As Maui ends, so will the petrochemical industry. CHRIS DANIELS reports.
Gas will increase in price - up to threefold - once the mighty Maui gas field moves into old age, bringing with it the death of the local petrochemicals industry.
Latest computer projections have revealed that Maui gas will run out two years earlier than expected, in 2007 rather than 2009.
What happens after that is exercising the top minds in New Zealand's oil and gas industry, gathered in Auckland for the biennial New Zealand Petroleum Conference.
In what was considered something of a coup for conference organisers, yesterday's keynote speaker was Opec secretary-general Dr Ali Rodriguez-Araque.
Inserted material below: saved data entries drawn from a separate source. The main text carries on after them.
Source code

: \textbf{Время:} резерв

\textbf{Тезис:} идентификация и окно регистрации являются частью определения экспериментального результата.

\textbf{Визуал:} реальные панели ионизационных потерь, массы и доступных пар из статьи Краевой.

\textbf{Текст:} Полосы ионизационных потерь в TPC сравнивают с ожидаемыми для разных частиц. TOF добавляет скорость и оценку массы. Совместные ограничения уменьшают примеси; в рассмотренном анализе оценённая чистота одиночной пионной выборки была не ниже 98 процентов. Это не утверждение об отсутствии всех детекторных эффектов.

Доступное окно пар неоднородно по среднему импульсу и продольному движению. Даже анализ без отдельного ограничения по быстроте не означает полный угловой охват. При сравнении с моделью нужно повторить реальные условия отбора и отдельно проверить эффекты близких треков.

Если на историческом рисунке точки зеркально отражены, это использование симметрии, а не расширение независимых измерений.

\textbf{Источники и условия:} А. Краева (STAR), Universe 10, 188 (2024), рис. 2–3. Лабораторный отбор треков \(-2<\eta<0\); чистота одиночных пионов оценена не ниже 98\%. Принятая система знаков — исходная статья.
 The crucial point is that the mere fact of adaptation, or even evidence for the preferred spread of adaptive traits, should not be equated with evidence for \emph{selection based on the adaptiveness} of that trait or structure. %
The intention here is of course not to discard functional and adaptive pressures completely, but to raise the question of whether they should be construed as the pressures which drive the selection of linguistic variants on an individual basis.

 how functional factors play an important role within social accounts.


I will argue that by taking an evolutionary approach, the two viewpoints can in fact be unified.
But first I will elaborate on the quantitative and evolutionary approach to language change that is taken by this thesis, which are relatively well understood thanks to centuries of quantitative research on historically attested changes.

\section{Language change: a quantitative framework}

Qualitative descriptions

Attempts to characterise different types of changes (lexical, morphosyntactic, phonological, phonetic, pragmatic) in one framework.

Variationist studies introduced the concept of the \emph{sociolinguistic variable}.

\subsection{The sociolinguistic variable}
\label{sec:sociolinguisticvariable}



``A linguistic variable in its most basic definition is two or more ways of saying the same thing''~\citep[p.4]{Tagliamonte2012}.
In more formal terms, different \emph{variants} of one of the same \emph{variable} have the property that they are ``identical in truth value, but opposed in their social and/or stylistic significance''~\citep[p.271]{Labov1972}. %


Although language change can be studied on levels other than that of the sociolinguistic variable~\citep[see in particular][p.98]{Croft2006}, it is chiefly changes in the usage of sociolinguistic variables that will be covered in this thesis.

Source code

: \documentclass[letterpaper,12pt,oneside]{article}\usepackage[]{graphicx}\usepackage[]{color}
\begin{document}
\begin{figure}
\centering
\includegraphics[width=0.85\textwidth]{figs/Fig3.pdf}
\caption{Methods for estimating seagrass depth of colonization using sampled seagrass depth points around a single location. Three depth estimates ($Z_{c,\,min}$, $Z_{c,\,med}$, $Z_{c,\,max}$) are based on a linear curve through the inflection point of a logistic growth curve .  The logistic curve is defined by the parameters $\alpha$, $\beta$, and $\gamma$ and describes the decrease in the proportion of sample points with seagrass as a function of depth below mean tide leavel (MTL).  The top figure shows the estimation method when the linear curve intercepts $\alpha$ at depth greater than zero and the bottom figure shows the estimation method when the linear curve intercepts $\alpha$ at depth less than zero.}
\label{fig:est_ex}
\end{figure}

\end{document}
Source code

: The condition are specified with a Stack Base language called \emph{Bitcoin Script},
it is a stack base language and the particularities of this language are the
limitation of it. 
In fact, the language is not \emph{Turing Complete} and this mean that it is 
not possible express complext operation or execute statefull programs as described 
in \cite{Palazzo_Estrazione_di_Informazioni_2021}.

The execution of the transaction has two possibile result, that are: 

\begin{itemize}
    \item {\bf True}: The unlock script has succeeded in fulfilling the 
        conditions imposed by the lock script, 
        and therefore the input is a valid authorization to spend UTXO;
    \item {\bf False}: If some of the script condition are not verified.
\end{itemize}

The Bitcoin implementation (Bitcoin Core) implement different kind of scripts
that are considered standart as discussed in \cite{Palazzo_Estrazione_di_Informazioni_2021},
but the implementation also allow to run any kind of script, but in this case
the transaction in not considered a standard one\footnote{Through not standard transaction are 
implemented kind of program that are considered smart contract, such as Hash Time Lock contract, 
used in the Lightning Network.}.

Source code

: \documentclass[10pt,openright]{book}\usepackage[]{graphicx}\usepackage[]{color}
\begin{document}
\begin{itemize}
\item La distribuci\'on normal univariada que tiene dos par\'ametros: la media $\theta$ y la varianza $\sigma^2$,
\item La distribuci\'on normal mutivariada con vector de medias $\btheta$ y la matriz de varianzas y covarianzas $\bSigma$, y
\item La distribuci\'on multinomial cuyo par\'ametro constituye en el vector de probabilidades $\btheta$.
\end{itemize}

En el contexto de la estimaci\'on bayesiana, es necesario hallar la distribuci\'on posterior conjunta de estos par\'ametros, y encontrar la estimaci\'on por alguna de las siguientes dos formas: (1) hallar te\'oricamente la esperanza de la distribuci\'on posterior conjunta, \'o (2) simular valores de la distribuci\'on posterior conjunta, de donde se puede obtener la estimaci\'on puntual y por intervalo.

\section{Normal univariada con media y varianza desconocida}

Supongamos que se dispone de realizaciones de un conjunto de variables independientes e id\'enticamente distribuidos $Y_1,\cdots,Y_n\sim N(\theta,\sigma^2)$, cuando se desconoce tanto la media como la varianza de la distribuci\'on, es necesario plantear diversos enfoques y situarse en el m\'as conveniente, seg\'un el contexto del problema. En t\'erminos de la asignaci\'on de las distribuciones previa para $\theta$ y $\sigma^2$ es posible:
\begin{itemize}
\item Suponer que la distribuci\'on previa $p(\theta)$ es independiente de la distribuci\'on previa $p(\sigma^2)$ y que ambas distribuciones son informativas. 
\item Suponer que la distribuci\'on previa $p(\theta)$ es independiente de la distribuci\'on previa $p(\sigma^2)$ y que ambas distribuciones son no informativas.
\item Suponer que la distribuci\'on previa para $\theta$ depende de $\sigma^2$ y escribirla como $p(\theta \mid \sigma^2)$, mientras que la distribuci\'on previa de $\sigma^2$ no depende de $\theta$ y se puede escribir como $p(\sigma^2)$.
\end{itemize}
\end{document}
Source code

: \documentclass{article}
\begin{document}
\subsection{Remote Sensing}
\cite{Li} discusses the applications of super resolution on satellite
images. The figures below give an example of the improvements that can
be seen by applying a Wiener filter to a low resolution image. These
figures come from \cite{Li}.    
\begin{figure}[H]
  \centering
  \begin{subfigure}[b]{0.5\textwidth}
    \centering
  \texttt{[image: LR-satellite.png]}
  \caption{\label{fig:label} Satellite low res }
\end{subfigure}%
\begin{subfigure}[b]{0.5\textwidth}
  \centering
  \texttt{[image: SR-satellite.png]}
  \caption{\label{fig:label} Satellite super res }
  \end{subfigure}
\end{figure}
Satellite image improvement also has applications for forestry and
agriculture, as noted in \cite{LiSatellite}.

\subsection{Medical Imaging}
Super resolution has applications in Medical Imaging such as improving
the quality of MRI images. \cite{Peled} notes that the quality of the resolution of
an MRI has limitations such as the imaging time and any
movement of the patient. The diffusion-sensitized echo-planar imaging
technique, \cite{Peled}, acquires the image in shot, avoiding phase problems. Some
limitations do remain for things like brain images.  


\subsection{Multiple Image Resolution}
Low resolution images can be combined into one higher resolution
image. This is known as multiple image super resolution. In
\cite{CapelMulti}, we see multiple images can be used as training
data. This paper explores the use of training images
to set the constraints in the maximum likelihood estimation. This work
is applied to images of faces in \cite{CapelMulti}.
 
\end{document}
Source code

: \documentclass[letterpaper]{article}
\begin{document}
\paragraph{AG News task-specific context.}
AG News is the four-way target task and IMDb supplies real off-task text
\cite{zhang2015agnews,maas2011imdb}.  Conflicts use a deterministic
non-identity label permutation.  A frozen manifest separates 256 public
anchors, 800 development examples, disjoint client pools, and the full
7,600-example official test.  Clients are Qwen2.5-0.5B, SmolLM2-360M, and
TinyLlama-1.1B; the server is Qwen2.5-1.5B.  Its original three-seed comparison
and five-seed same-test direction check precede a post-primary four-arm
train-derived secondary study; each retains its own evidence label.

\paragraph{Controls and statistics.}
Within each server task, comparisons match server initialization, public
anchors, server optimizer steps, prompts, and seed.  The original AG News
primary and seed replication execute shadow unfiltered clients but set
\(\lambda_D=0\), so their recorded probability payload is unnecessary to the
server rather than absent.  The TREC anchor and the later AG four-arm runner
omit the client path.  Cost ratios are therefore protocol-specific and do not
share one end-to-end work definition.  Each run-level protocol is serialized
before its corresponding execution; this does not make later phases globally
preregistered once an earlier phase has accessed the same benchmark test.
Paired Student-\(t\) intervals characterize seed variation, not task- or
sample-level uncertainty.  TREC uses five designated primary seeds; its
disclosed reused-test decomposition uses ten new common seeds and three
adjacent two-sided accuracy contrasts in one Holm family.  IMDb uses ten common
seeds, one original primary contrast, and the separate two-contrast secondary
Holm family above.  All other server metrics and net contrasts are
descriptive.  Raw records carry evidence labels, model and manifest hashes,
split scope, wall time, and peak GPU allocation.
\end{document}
Dr Rodriguez-Araque, who is the highest-ranking Opec official to visit New Zealand, told the conference the oil cartel's role would become more important to the world's economy.
Opec countries are predicted to produce 42 per cent of all global supply in 2010, rising to more than 50 per cent in 2020.
More than three-quarters of the world's oil reserves are in Opec member countries.
He later told a press conference that New Zealand, with its small but expanding oil production, must play its part along with other smaller nations, in helping to keep the price of oil stable.
Elsewhere at the conference, discussion centred on the impact of Maui gas running out.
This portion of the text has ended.